PROBLEM TO SOLVE
Once you have read the entries, please say how many lines hold the string "supply", giving the number only.

SUPPLIED RECORDS
◆ ◆ ◆
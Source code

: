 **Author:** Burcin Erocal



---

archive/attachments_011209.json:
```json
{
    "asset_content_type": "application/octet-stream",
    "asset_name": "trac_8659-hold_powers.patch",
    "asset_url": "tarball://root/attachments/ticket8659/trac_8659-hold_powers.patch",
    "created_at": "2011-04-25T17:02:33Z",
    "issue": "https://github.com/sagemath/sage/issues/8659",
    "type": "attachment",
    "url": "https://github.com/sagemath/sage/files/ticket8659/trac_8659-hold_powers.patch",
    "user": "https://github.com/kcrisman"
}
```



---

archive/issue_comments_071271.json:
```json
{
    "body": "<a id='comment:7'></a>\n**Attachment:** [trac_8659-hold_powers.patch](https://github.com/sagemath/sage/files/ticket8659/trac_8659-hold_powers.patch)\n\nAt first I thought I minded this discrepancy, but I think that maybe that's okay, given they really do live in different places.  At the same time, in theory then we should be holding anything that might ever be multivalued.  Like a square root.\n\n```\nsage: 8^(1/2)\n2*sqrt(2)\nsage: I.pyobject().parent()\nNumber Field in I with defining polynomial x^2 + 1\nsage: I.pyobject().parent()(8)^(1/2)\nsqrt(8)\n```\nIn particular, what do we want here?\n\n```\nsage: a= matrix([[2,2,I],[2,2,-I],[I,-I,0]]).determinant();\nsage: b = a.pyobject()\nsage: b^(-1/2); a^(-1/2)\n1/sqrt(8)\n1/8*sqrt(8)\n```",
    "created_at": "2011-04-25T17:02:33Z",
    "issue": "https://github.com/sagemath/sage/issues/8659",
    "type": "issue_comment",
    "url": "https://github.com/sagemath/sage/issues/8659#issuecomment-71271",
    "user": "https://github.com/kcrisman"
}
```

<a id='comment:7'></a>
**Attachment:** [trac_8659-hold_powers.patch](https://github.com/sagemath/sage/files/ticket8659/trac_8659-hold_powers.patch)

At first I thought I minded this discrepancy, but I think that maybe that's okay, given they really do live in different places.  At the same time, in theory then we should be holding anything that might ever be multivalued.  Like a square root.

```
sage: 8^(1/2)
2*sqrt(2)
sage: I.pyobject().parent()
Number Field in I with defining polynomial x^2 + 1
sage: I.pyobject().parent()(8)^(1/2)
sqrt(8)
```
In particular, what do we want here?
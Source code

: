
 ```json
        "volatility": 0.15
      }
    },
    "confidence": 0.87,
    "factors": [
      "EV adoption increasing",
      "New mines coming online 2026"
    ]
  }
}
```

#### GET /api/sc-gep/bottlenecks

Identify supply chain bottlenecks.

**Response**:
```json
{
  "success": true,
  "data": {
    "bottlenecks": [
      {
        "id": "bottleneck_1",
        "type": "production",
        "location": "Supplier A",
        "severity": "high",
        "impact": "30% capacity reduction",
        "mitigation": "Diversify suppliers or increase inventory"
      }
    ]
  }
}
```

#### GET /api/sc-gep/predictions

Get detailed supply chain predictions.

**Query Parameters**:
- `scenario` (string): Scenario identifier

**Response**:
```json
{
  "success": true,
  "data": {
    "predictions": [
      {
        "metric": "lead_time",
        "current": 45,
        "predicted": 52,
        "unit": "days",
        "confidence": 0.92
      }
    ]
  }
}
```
◆ ◆ ◆
OUTPUT FOR THIS TASK
2